_TASK DETAILS:_ Pick out all lines with the word "Split" from the records that follow.

_INFORMATION PROVIDED:_

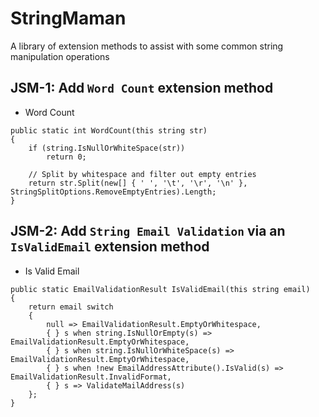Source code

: # StringMaman
A library of extension methods to assist with some common string manipulation operations

## JSM-1: Add `Word Count` extension method
- Word Count
```
public static int WordCount(this string str)
{
    if (string.IsNullOrWhiteSpace(str))
        return 0;

    // Split by whitespace and filter out empty entries  
    return str.Split(new[] { ' ', '\t', '\r', '\n' }, StringSplitOptions.RemoveEmptyEntries).Length;
}
```

## JSM-2: Add `String Email Validation` via an `IsValidEmail` extension method
- Is Valid Email
```
public static EmailValidationResult IsValidEmail(this string email)
{
    return email switch
    {
        null => EmailValidationResult.EmptyOrWhitespace,
        { } s when string.IsNullOrEmpty(s) => EmailValidationResult.EmptyOrWhitespace,
        { } s when string.IsNullOrWhiteSpace(s) => EmailValidationResult.EmptyOrWhitespace,
        { } s when !new EmailAddressAttribute().IsValid(s) => EmailValidationResult.InvalidFormat,
        { } s => ValidateMailAddress(s)
    };
}
```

_RESPONSE AREA:_
    // Split by whitespace and filter out empty entries  
    return str.Split(new[] { ' ', '\t', '\r', '\n' }, StringSplitOptions.RemoveEmptyEntries).Length;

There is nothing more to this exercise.